JAMA. 2005;294(6):745-746. doi:10.1001/jama.294.6.745-b

During the last two decades of the 19th century, two theories competed to describe how the brain functioned at the microscopic level. The reticular theory held that the brain was functionally one big cell; protoplasm flowed from the cerebral cortex to the spinal cord through cellular processes. The neuronal theory held that brain cells, or neurons, were separate; one cell contacted another only by means of a special connection, later called the synapse.

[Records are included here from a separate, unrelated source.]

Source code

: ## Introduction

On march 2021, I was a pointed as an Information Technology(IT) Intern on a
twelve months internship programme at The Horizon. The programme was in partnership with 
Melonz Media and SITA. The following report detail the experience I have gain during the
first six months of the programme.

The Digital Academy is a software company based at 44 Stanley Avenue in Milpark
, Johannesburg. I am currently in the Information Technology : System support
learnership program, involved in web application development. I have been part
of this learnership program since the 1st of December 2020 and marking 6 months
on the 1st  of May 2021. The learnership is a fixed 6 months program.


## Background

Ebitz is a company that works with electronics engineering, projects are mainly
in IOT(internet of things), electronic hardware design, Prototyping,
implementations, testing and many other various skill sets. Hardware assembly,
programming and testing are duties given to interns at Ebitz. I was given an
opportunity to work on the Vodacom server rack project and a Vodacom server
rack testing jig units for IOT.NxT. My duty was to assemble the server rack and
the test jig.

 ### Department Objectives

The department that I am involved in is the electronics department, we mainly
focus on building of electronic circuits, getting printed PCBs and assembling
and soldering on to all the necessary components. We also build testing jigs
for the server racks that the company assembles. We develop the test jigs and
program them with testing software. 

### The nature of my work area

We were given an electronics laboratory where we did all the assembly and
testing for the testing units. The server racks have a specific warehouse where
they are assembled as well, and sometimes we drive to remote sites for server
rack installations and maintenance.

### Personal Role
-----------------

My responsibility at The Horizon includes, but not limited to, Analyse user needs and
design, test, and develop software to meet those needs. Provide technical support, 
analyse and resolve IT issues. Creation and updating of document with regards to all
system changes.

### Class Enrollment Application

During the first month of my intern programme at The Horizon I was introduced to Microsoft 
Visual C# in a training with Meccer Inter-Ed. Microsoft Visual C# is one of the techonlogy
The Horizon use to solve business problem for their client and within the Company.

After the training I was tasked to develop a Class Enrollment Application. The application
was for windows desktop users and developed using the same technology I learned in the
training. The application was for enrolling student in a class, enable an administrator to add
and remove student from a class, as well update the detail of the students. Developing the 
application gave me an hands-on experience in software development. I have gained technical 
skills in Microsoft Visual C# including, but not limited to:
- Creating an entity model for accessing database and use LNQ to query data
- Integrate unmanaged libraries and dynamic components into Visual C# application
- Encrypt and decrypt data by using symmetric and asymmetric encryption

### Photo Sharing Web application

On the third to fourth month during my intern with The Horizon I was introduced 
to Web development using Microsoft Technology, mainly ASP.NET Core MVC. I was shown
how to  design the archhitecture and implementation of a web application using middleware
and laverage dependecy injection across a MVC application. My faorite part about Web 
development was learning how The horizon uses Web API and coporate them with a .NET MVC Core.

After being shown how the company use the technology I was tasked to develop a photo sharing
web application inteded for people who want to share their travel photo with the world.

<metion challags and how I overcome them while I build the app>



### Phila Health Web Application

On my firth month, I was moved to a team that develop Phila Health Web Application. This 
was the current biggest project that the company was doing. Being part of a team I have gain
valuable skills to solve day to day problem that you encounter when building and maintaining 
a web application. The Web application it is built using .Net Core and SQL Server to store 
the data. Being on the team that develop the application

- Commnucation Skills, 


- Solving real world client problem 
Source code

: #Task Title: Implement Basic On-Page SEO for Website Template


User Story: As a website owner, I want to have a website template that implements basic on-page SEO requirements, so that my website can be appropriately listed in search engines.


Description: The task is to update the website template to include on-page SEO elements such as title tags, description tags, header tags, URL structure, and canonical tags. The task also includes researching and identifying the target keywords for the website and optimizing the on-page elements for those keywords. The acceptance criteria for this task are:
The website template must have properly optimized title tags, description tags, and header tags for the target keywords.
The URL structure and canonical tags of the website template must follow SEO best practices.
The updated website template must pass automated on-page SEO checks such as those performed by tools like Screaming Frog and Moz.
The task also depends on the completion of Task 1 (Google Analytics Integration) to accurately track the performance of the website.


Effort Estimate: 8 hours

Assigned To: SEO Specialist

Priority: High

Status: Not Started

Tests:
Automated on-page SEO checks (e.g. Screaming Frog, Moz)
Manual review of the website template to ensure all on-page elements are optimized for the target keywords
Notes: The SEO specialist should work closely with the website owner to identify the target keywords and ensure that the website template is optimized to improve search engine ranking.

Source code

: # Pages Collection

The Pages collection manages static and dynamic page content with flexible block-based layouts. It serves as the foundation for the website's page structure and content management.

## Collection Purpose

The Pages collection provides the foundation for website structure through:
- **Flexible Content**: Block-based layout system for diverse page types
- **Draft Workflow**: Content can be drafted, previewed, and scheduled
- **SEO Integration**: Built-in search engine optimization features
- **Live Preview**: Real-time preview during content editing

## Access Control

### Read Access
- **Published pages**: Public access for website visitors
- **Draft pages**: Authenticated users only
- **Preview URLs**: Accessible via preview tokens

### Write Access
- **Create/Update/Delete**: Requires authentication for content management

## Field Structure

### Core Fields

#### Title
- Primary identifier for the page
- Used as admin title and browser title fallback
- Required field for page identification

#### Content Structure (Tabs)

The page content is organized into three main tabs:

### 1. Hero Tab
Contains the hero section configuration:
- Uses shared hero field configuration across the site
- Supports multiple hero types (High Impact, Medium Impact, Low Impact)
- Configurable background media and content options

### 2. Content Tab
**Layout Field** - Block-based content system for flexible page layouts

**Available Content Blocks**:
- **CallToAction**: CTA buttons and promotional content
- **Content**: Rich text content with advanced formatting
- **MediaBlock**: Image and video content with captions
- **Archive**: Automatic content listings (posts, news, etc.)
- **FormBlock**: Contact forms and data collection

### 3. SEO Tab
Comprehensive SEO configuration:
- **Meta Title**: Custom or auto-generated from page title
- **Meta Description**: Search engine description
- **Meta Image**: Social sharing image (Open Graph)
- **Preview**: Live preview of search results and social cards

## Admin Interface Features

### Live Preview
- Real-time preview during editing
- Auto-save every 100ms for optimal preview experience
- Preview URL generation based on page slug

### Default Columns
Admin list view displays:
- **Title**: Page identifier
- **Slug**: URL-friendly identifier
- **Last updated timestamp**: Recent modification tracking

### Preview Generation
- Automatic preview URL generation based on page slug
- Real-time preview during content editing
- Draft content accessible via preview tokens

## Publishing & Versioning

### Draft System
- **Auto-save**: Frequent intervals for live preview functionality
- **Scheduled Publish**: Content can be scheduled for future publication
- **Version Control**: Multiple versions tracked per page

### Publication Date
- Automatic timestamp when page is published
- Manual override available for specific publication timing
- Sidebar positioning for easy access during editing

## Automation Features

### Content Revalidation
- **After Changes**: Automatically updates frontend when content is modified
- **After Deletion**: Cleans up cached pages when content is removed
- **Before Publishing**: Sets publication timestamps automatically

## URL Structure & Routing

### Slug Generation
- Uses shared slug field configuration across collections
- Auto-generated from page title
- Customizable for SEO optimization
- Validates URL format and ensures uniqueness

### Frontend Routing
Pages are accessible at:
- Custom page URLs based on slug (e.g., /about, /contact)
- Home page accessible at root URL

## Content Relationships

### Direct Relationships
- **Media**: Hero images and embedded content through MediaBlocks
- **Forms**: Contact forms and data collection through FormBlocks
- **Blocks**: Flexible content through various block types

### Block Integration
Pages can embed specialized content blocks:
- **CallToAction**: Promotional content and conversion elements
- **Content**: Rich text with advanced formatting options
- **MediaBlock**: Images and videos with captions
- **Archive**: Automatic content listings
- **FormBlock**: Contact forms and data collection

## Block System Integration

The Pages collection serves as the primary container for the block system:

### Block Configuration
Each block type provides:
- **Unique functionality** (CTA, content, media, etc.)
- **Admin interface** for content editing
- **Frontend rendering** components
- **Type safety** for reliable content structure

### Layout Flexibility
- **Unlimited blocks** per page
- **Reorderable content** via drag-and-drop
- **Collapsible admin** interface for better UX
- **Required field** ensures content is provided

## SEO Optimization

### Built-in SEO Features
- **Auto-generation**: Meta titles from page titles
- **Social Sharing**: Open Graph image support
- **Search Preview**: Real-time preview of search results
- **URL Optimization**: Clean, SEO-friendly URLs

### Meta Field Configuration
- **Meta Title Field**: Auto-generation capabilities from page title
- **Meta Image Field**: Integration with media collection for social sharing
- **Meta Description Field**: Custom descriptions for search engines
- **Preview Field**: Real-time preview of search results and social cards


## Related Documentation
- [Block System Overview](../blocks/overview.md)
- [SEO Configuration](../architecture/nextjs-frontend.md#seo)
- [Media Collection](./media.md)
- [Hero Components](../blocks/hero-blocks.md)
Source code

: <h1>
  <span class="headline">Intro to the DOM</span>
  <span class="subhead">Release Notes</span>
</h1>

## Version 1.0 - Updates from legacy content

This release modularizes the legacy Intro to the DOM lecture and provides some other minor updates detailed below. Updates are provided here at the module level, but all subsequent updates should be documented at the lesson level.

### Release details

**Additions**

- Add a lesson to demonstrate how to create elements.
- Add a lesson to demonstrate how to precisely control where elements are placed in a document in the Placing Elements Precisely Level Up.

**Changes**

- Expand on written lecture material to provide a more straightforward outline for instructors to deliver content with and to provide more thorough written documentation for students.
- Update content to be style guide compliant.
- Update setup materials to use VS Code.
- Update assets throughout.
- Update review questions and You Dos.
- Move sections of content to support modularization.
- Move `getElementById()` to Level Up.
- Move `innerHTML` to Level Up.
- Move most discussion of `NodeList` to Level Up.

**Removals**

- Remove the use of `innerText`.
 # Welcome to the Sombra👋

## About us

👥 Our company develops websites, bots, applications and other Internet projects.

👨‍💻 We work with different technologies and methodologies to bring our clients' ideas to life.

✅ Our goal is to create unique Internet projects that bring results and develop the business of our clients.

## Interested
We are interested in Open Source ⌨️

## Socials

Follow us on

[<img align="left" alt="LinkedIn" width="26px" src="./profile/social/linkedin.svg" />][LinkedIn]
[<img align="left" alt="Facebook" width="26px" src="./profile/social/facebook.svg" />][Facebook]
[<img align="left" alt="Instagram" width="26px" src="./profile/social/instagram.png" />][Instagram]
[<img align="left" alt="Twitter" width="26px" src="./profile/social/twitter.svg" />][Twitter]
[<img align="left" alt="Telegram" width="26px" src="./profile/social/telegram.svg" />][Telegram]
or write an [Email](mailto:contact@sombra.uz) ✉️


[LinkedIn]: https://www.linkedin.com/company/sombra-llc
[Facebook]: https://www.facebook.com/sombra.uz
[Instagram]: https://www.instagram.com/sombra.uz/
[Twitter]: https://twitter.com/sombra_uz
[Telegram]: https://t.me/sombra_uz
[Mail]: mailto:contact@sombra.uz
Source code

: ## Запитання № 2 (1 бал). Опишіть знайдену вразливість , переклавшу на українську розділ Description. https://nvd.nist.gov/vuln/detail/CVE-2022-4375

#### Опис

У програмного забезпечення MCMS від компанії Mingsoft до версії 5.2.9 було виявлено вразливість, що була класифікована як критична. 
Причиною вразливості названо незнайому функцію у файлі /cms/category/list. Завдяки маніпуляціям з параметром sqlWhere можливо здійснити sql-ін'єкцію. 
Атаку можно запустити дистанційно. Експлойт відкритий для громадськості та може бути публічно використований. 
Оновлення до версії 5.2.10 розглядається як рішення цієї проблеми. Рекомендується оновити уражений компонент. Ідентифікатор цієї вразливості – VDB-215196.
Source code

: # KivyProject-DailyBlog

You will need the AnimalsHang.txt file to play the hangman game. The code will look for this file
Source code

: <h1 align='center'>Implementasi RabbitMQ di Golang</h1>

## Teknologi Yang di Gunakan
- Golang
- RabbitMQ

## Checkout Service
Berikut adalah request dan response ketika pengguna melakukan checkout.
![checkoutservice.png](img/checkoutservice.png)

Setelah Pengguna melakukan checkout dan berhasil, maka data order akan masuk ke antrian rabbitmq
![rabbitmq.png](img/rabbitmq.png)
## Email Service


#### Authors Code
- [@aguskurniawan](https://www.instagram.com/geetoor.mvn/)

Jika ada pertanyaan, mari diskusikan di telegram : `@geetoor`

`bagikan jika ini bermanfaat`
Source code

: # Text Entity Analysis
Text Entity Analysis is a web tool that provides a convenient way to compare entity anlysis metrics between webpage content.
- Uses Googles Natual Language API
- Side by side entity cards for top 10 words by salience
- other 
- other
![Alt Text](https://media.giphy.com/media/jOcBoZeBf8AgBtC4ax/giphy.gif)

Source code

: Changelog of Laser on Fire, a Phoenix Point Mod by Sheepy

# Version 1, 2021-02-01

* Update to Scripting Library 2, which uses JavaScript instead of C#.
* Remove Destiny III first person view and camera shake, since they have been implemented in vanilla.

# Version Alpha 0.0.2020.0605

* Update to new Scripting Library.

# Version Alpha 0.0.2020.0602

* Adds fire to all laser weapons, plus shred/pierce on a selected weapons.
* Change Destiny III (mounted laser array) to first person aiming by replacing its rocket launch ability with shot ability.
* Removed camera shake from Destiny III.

Camillo Golgi, who developed the eponymous silver stain that made possible all subsequent advances in neurohistology, championed the reticular theory. Santiago Ramón y Cajal, using Golgi’s stain to pursue detailed and artistic studies of nerve cell processes, became the champion of the neuronal theory. By the time the two shared the Nobel Prize in 1906, the scientific community had proclaimed the neuronal theory victorious. Developments in the 20th century have shown that in many ways the brain does function as a unit; brain cells are anatomically separate but functionally so closely related as to bring Golgi’s old ideas back into play.